• [Problem details]
Your reply must be the number of lines in the entries that hold the word "컨테이너가", and nothing else.

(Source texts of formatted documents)

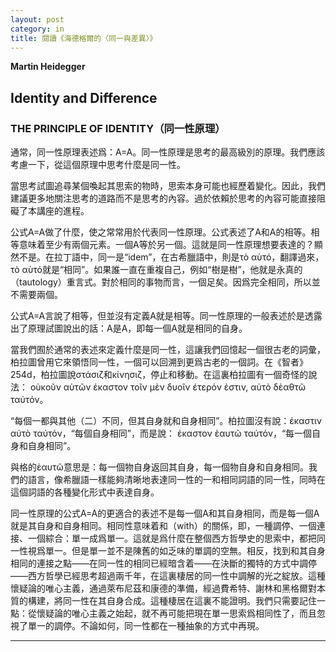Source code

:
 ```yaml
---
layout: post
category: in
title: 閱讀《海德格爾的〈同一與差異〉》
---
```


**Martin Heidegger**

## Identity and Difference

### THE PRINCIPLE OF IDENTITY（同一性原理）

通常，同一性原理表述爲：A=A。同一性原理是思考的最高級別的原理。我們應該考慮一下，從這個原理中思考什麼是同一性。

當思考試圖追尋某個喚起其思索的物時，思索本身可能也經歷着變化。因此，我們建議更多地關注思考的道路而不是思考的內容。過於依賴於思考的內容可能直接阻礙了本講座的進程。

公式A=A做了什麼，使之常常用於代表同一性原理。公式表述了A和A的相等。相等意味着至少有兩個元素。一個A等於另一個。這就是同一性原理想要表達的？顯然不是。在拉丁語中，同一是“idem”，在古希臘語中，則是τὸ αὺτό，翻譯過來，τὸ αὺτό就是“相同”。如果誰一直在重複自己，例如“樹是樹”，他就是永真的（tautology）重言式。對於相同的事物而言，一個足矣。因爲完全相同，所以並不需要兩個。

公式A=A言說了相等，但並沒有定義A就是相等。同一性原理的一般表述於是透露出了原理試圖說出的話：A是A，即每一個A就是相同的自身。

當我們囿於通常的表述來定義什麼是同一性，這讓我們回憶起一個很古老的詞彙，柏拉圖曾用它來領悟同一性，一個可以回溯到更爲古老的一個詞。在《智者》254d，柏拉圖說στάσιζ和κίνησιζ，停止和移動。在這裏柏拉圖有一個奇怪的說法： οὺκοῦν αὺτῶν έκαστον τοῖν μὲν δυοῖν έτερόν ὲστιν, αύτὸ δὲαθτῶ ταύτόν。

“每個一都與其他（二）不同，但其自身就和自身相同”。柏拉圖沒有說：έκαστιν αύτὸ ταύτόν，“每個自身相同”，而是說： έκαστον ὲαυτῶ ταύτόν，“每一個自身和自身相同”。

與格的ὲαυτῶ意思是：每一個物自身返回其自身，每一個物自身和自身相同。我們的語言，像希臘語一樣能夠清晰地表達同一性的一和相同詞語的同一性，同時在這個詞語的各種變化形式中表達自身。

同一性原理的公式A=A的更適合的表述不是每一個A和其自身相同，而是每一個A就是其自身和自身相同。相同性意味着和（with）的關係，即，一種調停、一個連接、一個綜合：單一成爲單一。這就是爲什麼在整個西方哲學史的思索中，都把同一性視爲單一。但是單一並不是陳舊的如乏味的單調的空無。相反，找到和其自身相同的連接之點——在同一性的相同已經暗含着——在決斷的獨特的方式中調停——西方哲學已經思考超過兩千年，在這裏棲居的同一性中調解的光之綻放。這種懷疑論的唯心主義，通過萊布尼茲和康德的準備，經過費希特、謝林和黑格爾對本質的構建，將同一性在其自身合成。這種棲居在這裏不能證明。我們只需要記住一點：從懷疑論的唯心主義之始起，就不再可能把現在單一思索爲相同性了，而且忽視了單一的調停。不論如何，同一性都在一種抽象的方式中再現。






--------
==
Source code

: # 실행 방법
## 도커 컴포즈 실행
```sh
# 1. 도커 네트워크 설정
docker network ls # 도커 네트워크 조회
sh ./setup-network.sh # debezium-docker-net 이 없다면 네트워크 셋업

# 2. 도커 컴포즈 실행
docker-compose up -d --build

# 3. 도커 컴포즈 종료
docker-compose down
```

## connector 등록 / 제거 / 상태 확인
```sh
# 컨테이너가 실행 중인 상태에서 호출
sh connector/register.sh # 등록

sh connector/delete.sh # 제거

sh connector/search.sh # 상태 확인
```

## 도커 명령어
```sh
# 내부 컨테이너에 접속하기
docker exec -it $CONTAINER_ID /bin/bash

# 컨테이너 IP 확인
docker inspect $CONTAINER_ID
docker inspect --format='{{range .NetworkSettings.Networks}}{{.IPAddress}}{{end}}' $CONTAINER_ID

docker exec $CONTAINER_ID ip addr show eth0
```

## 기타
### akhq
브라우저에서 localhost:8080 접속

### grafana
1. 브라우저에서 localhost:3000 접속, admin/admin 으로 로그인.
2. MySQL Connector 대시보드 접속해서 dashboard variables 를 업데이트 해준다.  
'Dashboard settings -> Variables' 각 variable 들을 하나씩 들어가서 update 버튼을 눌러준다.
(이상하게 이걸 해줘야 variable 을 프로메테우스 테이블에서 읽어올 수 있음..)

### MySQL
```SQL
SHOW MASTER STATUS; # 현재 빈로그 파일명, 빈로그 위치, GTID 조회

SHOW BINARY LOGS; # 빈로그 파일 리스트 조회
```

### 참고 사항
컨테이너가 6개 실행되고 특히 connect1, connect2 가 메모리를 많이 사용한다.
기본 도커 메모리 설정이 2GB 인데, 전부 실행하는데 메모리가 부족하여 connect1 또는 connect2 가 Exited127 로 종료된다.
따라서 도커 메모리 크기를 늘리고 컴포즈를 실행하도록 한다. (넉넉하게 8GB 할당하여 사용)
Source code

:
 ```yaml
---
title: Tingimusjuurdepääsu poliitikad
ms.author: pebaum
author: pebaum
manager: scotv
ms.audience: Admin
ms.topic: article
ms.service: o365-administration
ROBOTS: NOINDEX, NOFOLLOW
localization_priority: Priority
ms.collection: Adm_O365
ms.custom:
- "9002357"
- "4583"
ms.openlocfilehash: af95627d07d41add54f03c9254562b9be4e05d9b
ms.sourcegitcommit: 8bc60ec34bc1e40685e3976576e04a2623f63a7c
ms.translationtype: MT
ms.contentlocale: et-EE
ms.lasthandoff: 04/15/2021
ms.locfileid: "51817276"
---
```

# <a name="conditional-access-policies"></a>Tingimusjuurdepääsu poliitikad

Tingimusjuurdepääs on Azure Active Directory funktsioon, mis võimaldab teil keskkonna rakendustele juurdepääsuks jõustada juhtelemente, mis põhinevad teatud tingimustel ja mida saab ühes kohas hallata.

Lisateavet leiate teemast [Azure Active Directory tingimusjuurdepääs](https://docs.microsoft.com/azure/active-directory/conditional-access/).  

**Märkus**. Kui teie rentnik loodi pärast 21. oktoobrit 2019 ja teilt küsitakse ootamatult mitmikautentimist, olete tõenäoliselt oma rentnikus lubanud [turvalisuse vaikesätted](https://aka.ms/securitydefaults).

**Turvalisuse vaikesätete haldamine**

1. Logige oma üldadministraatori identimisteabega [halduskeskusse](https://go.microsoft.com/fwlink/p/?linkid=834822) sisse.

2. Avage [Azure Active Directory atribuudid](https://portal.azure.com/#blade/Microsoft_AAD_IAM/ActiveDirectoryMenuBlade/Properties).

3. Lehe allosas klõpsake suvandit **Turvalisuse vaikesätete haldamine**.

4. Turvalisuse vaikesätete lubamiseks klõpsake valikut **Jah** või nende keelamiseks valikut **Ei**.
...
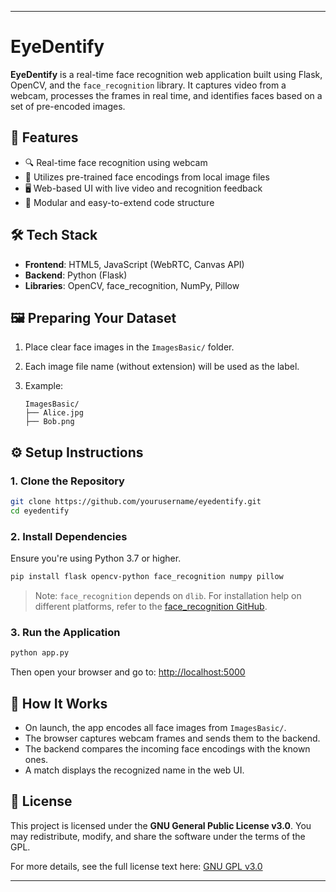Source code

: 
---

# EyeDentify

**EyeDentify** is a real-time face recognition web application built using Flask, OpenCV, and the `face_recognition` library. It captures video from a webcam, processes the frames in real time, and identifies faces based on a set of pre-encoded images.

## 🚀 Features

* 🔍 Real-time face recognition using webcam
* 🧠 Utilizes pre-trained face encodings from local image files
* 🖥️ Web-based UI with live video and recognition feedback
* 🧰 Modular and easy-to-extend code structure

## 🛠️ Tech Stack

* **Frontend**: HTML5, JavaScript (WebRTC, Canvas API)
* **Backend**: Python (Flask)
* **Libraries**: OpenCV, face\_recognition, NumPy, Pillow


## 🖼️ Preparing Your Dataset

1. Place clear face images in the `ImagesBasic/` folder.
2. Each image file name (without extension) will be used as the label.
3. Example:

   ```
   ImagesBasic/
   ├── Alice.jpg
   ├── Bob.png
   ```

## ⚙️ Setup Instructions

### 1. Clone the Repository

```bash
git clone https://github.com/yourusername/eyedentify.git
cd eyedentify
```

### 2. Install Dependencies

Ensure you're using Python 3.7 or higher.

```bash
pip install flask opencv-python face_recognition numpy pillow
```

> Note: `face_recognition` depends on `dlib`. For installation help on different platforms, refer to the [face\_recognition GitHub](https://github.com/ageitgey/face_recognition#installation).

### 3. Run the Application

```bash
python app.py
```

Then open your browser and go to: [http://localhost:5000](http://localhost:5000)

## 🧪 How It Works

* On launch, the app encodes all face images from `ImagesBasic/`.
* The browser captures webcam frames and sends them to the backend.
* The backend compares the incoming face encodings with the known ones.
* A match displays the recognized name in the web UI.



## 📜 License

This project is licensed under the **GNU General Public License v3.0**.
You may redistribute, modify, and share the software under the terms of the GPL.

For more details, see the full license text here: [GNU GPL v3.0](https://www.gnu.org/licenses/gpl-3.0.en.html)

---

• [Your response]
2